Listed entries section start

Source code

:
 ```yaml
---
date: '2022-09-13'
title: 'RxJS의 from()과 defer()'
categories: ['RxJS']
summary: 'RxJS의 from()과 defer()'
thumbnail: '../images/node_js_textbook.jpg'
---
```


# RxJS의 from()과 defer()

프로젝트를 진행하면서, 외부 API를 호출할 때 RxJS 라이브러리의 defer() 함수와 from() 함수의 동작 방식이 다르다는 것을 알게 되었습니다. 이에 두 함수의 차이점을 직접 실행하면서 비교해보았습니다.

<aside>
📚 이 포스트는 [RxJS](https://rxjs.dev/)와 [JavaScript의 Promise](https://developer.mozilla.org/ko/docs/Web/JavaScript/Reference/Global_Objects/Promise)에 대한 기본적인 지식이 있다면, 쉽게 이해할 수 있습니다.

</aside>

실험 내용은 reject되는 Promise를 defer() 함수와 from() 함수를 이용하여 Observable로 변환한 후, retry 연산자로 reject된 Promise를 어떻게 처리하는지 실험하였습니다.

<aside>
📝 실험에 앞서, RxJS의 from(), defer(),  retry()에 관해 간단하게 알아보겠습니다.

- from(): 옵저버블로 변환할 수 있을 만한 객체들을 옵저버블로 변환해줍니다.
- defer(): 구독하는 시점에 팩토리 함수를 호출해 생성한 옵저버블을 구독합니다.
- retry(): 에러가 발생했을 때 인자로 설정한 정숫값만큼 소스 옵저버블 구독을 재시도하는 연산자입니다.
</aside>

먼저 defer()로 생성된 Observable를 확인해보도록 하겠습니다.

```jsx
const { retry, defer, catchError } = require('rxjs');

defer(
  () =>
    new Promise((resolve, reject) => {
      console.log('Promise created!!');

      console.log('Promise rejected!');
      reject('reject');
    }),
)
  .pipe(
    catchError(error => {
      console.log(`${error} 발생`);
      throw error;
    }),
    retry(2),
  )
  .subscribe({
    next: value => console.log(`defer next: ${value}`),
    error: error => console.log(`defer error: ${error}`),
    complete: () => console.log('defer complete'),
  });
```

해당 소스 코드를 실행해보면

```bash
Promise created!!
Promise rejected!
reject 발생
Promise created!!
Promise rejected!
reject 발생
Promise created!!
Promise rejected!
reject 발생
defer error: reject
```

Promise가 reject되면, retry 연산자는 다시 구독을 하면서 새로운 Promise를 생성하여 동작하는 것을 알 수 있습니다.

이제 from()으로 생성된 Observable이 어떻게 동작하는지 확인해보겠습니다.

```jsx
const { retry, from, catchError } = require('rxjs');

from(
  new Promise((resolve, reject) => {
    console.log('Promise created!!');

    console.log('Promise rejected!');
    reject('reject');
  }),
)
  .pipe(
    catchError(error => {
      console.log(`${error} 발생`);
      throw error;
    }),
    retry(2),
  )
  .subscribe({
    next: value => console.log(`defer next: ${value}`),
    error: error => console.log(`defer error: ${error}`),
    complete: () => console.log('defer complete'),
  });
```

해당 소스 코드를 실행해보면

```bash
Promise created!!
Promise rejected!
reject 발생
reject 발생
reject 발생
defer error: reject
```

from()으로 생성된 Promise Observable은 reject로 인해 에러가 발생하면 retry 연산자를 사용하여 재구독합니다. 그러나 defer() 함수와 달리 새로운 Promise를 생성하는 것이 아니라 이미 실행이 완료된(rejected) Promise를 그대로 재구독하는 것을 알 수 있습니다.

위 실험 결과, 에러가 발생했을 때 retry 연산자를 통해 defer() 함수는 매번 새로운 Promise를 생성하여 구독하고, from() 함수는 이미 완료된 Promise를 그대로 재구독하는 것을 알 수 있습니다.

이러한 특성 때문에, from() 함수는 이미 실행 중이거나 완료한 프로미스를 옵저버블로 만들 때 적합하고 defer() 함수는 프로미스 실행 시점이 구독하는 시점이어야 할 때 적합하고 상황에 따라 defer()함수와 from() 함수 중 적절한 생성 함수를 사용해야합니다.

Listed entries section end

To answer, count the lines of the material that contain "RxJS의" and give only that number.

● Task output
4